I’m always incredibly grateful to blogs like yours that gives authors a place where to answer questions and engage with the community. I also treasure the time you take to review and promote books that you deem worthy to be noticed. Self published author like myself can never thank enough a website like this to get the word out and promote their efforts.
10. Is anything in your book relatable to you somehow?
My books are me and I’m my books. When I publish a book, it’s like I’m putting out there a piece of myself, so in a way, it is always a personal experience. I guess the answer to your question is: everything in my books is relatable to me.

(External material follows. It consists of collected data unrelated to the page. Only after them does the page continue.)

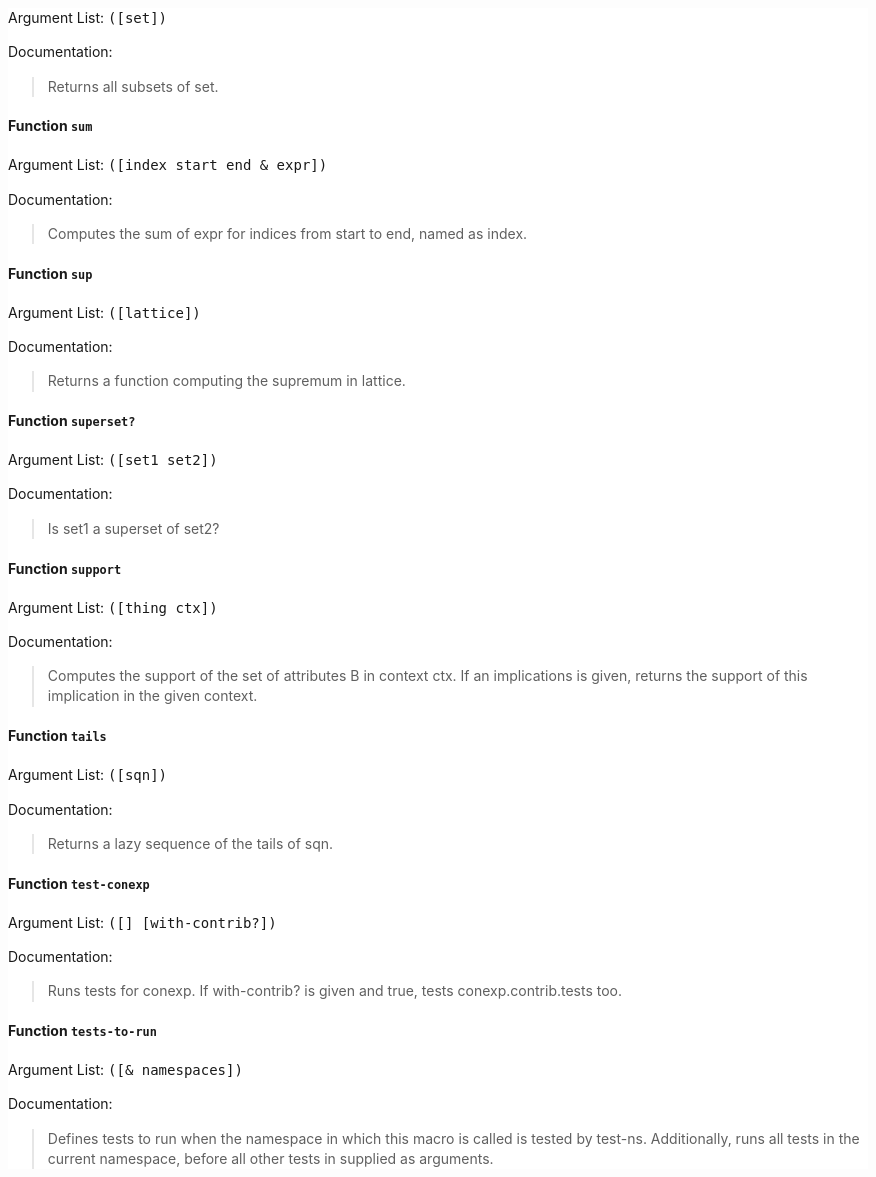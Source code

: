 Argument List: <tt>([&zwj;set])</tt> 

Documentation: 
>   Returns all subsets of set. 

#### <a name="sum"> Function `sum` 

Argument List: <tt>([&zwj;index start end & expr])</tt> 

Documentation: 
>   Computes the sum of expr for indices from start to end, named as
>   index. 

#### <a name="sup"> Function `sup` 

Argument List: <tt>([&zwj;lattice])</tt> 

Documentation: 
>   Returns a function computing the supremum in lattice. 

#### <a name="superset?"> Function `superset?` 

Argument List: <tt>([&zwj;set1 set2])</tt> 

Documentation: 
>   Is set1 a superset of set2? 

#### <a name="support"> Function `support` 

Argument List: <tt>([&zwj;thing ctx])</tt> 

Documentation: 
>   Computes the support of the set of attributes B in context ctx. If an implications is given,
>   returns the support of this implication in the given context. 

#### <a name="tails"> Function `tails` 

Argument List: <tt>([&zwj;sqn])</tt> 

Documentation: 
>   Returns a lazy sequence of the tails of sqn. 

#### <a name="test-conexp"> Function `test-conexp` 

Argument List: <tt>([&zwj;] [&zwj;with-contrib?])</tt> 

Documentation: 
>   Runs tests for conexp. If with-contrib? is given and true, tests
>   conexp.contrib.tests too. 

#### <a name="tests-to-run"> Function `tests-to-run` 

Argument List: <tt>([&zwj;& namespaces])</tt> 

Documentation: 
>   Defines tests to run when the namespace in which this macro is
>   called is tested by test-ns.  Additionally, runs all tests in the
>   current namespace, before all other tests in supplied as arguments.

11. Have you written any other books?
Except for Omnilogos and Pelargonium, I wrote a Political Science essay (in Italian) about the People Republic of China, a short Sci-Fi story called “When Gold was Black” and a Self-Help book about my experience as a self published author.
12. Any other interesting facts/info you would like to share?
I still remember the day when one of my proofreader strongly suggested me not to publish Omnilogos. According to him, the book as it was would have never, ever earned more than a two stars review on Amazon. This happened just a few days before its official release. He urged me to improve my writing skills, to consider to rewrite several chapters, to change the ending of the book because it was inconsistent and even to re-think quite a number of elements of Wei's character and abilities. He was very blunt in giving me his professional advices and I found myself thinking. Maybe my story was not good enough. Maybe I was just doing something stupid. Maybe I should have wait some more weeks, or months, or years…I started to be afraid I was making a mistake. And yet, my guts told me he was wrong and that I had to take a risk and publish the book. So I did, and today I couldn’t be more happy with the result. I now understand that publishing Omnilogos Extended Edition in English, a language I still have not fully mastered, was a journey outside my confort zone and the advice the proofreader gave me was my excuse to not risk making a step in an uncharted territory. Today, after a few months from the release of Omnilogos Extended Edition, people from all over the world who read the book and reviewed it proved me something very important that I will need to remember: writing a book might be difficult, but believe in it is even more difficult. There is nothing sure when you click the ‘publish’ button, and your book might be or might be not what you expect in the eyes of your readers. But giving in to fear before you deliver your product, or your idea, is the fasted way to lose hope in who you are. Of course people will judge you and what you put out there. Some of what they say might be unexpected, some disturbing, some even offensive, but this is part of the game. To put all of this in a simple sentence, I’ll borrow the words of the wise people at KushandWizdom: “People will hate you, rate you, shake you, and break you. But how strong you stand is what makes you.”
We are so glad that you chose to publish your book. It has been one of my favorite books so far! I want to thank you for your time and support of us and I can't wait to read and review the next book(s) in the series!